WHAT YOU ARE ASKED TO DO =
Would you repeat all of the records underneath, exactly as written?
MATERIAL FOR THE TASK Block Start
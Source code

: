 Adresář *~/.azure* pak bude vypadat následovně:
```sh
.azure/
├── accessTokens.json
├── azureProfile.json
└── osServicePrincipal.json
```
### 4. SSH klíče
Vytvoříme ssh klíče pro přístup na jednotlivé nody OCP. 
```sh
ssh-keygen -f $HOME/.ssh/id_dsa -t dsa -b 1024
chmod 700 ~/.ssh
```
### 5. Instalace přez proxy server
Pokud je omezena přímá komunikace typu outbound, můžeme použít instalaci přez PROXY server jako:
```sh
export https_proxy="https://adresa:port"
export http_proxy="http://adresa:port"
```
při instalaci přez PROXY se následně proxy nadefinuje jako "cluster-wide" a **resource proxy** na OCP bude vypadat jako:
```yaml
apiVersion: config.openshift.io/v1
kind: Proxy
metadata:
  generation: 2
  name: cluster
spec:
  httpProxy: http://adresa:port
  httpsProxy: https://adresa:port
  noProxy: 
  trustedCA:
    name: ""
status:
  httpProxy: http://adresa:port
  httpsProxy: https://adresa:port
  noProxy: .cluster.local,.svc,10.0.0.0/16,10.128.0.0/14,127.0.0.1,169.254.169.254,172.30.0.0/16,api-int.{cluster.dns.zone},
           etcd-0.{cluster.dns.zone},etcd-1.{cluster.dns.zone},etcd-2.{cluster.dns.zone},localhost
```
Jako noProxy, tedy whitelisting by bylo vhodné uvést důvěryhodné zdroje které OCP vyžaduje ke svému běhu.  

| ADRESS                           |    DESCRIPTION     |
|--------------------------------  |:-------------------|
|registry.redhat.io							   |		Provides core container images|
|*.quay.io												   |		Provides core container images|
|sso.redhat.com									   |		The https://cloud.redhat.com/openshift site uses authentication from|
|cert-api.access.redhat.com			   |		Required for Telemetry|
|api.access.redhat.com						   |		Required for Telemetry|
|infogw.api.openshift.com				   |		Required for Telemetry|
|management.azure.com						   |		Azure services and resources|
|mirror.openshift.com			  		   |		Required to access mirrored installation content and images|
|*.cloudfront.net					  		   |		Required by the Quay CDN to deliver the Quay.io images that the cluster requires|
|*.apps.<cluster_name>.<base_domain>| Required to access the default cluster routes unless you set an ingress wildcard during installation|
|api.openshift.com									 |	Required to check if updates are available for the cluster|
MATERIAL FOR THE TASK Block End
ANSWER TO THIS PROBLEM =
Source code

: Adresář *~/.azure* pak bude vypadat následovně:
```sh
.azure/
├── accessTokens.json
├── azureProfile.json
└── osServicePrincipal.json
```
### 4. SSH klíče
Vytvoříme ssh klíče pro přístup na jednotlivé nody OCP. 
```sh
ssh-keygen -f $HOME/.ssh/id_dsa -t dsa -b 1024
chmod 700 ~/.ssh
```
### 5. Instalace přez proxy server
Pokud je omezena přímá komunikace typu outbound, můžeme použít instalaci přez PROXY server jako:
```sh
export https_proxy="https://adresa:port"
export http_proxy="http://adresa:port"
```
při instalaci přez PROXY se následně proxy nadefinuje jako "cluster-wide" a **resource proxy** na OCP bude vypadat jako:
```yaml
apiVersion: config.openshift.io/v1
kind: Proxy
metadata:
  generation: 2
  name: cluster
spec:
  httpProxy: http://adresa:port
  httpsProxy: https://adresa:port
  noProxy: 
  trustedCA:
    name: ""
status:
  httpProxy: http://adresa:port
  httpsProxy: https://adresa:port
  noProxy: .cluster.local,.svc,10.0.0.0/16,10.128.0.0/14,127.0.0.1,169.254.169.254,172.30.0.0/16,api-int.{cluster.dns.zone},
           etcd-0.{cluster.dns.zone},etcd-1.{cluster.dns.zone},etcd-2.{cluster.dns.zone},localhost
```
Jako noProxy, tedy whitelisting by bylo vhodné uvést důvěryhodné zdroje které OCP vyžaduje ke svému běhu.  

| ADRESS                           |    DESCRIPTION     |
|--------------------------------  |:-------------------|
|registry.redhat.io							   |		Provides core container images|
|*.quay.io												   |		Provides core container images|
|sso.redhat.com									   |		The https://cloud.redhat.com/openshift site uses authentication from|
|cert-api.access.redhat.com			   |		Required for Telemetry|
|api.access.redhat.com						   |		Required for Telemetry|
|infogw.api.openshift.com				   |		Required for Telemetry|
|management.azure.com						   |		Azure services and resources|
|mirror.openshift.com			  		   |		Required to access mirrored installation content and images|
|*.cloudfront.net					  		   |		Required by the Quay CDN to deliver the Quay.io images that the cluster requires|
|*.apps.<cluster_name>.<base_domain>| Required to access the default cluster routes unless you set an ingress wildcard during installation|
|api.openshift.com									 |	Required to check if updates are available for the cluster|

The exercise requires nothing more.